_Task_: From the records below, find each line with the string "shared" and copy it.
=== Section Start ===
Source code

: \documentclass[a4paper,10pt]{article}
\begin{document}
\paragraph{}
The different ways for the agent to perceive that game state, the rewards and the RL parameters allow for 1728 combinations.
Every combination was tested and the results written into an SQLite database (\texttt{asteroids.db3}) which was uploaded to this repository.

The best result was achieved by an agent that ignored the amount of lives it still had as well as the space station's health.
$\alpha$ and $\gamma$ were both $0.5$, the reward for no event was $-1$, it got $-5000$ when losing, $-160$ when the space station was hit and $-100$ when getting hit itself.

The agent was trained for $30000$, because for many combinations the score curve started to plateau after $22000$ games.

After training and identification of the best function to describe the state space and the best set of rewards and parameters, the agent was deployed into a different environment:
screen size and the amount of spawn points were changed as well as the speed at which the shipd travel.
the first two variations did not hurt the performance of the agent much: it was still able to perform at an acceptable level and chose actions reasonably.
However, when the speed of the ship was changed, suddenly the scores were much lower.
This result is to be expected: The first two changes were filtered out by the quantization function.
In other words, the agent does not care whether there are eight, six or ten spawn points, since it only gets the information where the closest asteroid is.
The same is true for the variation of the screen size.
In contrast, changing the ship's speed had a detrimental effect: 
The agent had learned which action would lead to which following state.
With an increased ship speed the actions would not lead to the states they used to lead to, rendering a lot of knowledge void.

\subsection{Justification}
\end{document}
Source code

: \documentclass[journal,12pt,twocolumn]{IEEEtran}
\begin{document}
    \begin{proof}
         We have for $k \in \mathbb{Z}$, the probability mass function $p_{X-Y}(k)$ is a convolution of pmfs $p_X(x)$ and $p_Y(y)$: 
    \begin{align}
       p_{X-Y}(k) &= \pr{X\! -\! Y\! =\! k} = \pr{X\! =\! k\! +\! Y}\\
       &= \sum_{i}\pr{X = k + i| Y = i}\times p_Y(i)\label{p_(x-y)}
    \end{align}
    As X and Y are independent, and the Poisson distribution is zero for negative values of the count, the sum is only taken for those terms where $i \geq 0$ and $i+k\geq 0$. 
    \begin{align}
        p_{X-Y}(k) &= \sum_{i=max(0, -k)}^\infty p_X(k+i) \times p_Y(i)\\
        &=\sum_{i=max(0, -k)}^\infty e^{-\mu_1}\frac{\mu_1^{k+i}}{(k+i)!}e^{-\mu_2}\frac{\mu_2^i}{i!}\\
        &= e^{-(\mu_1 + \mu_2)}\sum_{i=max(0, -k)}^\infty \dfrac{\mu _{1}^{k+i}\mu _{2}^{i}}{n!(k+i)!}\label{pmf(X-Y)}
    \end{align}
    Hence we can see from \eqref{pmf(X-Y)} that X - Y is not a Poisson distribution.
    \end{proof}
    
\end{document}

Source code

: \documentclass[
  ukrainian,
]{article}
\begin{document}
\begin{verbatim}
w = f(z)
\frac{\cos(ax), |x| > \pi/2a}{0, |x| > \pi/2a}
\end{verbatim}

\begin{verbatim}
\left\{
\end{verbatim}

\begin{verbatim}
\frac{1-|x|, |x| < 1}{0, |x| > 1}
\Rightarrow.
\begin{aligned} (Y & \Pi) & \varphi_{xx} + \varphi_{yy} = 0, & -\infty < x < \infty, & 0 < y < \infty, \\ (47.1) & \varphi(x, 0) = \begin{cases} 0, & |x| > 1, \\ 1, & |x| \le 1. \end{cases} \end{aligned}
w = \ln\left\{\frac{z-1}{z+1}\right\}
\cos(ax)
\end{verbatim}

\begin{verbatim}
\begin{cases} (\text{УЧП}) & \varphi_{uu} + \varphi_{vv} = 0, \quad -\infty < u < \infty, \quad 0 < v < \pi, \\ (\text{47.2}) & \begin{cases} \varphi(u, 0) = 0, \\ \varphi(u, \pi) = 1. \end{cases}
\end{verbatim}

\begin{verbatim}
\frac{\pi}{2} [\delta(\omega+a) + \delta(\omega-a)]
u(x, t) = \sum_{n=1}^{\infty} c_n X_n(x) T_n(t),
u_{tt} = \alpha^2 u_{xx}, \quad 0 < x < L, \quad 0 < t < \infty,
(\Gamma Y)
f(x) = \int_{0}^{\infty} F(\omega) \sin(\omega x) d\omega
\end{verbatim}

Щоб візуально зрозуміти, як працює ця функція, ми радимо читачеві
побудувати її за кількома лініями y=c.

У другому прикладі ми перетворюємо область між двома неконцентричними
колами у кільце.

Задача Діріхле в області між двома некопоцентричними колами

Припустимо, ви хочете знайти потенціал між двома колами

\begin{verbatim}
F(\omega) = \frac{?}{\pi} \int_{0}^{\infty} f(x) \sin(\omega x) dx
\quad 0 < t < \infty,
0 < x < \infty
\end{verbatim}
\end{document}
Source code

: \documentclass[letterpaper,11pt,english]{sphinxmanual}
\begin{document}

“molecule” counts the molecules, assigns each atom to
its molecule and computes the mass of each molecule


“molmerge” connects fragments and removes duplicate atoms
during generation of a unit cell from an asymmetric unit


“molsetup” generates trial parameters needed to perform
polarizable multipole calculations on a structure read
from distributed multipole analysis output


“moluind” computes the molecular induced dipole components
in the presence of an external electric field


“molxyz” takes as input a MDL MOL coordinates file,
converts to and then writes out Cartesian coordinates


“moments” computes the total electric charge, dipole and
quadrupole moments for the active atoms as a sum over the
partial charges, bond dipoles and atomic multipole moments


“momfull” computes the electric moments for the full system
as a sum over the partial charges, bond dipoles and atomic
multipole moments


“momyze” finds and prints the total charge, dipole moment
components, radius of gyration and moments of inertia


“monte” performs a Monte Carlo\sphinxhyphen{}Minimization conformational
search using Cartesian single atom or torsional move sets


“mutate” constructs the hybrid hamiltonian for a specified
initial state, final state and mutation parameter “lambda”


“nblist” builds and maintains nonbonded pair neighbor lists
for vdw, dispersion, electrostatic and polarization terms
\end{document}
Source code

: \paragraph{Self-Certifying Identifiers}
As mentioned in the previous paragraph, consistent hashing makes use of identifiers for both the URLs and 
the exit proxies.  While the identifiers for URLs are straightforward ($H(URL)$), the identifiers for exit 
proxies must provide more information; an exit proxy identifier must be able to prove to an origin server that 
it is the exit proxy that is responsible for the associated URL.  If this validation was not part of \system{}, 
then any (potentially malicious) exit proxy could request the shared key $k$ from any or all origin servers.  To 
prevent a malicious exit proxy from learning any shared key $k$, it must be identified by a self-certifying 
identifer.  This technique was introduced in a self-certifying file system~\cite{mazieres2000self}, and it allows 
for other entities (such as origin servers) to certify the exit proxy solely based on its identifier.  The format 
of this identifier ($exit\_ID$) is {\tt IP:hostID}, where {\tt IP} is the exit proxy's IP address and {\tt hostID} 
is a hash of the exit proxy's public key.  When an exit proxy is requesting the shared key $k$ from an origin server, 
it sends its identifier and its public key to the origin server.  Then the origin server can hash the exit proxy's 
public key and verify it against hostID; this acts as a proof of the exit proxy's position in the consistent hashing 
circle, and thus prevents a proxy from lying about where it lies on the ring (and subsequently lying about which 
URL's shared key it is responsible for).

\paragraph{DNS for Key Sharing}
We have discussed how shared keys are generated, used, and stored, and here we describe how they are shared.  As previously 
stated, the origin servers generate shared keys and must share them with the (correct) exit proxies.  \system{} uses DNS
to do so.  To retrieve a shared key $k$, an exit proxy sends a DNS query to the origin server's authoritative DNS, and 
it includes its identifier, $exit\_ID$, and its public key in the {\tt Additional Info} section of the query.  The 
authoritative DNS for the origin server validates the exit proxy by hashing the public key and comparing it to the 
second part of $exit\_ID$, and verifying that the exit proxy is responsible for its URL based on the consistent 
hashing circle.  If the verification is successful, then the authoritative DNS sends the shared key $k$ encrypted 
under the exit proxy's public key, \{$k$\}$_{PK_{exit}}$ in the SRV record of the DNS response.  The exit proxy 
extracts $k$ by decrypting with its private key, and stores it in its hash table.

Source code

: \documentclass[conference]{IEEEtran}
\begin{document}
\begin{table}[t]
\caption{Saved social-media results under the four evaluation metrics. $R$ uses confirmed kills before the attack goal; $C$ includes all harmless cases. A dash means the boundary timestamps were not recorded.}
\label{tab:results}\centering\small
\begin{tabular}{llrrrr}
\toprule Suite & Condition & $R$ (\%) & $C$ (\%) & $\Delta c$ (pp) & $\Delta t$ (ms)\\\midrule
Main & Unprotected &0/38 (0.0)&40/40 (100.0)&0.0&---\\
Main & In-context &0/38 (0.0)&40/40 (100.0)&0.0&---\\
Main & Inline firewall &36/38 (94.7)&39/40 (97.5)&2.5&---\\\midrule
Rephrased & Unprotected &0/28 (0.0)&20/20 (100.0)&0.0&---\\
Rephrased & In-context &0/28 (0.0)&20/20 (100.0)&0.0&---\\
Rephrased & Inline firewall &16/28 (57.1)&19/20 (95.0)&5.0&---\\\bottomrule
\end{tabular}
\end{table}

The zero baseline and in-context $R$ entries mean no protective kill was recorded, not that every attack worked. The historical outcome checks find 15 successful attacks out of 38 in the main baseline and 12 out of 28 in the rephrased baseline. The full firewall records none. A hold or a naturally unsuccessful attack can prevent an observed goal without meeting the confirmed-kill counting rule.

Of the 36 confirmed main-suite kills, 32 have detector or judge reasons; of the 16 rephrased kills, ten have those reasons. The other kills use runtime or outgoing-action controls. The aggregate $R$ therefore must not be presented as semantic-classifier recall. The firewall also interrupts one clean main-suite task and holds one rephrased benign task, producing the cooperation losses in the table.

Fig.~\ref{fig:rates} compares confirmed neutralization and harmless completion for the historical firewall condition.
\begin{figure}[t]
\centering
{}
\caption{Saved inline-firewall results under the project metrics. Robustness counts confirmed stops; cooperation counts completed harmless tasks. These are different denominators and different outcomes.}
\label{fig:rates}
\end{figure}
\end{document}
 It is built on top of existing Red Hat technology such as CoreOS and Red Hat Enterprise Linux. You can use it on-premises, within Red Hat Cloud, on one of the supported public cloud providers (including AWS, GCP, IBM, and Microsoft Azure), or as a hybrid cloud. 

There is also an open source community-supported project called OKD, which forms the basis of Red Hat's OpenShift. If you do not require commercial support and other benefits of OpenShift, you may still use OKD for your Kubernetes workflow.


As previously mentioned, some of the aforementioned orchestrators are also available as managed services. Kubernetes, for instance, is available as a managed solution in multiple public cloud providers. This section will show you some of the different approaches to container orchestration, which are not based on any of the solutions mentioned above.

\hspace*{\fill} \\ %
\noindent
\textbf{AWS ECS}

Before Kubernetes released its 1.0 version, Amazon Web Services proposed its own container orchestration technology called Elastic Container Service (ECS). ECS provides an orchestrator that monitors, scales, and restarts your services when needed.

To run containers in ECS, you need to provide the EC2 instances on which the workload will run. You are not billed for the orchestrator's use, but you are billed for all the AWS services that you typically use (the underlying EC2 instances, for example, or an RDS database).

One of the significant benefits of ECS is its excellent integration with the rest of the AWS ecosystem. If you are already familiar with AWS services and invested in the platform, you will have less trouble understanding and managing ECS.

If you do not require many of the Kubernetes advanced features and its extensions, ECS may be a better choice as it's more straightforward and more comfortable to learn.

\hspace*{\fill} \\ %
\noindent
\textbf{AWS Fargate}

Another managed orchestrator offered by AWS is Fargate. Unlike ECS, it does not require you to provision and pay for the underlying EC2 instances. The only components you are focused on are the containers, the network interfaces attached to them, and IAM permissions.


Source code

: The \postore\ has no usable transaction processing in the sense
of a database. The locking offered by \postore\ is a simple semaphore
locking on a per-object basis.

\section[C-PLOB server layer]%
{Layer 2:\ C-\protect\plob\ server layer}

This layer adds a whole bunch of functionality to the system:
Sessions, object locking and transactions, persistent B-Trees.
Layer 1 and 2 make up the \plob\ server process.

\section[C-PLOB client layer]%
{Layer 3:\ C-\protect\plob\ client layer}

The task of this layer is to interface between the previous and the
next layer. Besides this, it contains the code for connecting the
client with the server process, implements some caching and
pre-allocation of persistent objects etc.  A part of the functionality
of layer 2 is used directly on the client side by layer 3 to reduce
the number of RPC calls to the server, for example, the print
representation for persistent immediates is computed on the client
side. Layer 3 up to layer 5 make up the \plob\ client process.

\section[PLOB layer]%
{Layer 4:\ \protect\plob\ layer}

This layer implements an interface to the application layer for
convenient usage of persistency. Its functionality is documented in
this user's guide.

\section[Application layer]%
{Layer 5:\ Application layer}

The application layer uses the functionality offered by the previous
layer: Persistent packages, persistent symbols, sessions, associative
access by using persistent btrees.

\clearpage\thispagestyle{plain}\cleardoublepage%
=== Section End ===
_Response to this exercise_:
then any (potentially malicious) exit proxy could request the shared key $k$ from any or all origin servers.  To 
prevent a malicious exit proxy from learning any shared key $k$, it must be identified by a self-certifying 
is a hash of the exit proxy's public key.  When an exit proxy is requesting the shared key $k$ from an origin server, 
URL's shared key it is responsible for).
We have discussed how shared keys are generated, used, and stored, and here we describe how they are shared.  As previously 
stated, the origin servers generate shared keys and must share them with the (correct) exit proxies.  \system{} uses DNS
to do so.  To retrieve a shared key $k$, an exit proxy sends a DNS query to the origin server's authoritative DNS, and 
hashing circle.  If the verification is successful, then the authoritative DNS sends the shared key $k$ encrypted 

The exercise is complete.